Pick out each line of the records that includes the string "representation", and copy it.

○ ○ ○

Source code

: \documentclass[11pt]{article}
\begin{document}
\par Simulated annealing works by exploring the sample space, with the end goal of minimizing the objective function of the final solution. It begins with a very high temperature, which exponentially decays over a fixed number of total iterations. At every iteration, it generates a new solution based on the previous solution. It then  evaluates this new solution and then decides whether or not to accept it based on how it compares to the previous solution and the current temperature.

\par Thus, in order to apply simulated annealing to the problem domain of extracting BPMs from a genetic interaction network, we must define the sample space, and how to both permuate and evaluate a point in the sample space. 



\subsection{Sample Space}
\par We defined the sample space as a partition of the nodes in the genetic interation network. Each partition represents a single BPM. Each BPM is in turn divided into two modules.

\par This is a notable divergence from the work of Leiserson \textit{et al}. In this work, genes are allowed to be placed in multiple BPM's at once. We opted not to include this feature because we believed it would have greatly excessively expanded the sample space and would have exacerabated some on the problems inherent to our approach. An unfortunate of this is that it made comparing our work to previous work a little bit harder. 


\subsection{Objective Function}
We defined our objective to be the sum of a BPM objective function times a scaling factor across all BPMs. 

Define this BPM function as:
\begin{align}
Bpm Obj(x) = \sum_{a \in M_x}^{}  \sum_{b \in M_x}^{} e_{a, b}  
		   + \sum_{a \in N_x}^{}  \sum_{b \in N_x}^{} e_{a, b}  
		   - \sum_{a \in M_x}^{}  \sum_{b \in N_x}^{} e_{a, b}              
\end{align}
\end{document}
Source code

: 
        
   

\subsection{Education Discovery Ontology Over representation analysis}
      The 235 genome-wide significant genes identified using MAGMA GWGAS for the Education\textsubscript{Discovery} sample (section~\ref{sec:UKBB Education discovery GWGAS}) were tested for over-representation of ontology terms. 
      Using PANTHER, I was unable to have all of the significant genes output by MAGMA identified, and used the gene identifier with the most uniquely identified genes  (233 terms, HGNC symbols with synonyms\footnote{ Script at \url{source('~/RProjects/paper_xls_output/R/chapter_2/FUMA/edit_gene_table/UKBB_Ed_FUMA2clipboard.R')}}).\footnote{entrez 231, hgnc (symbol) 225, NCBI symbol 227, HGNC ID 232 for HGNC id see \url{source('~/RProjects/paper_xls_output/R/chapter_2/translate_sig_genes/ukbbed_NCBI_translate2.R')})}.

○ ○ ○

RESULT OF THE TASK -
\subsection{Education Discovery Ontology Over representation analysis}
      The 235 genome-wide significant genes identified using MAGMA GWGAS for the Education\textsubscript{Discovery} sample (section~\ref{sec:UKBB Education discovery GWGAS}) were tested for over-representation of ontology terms. 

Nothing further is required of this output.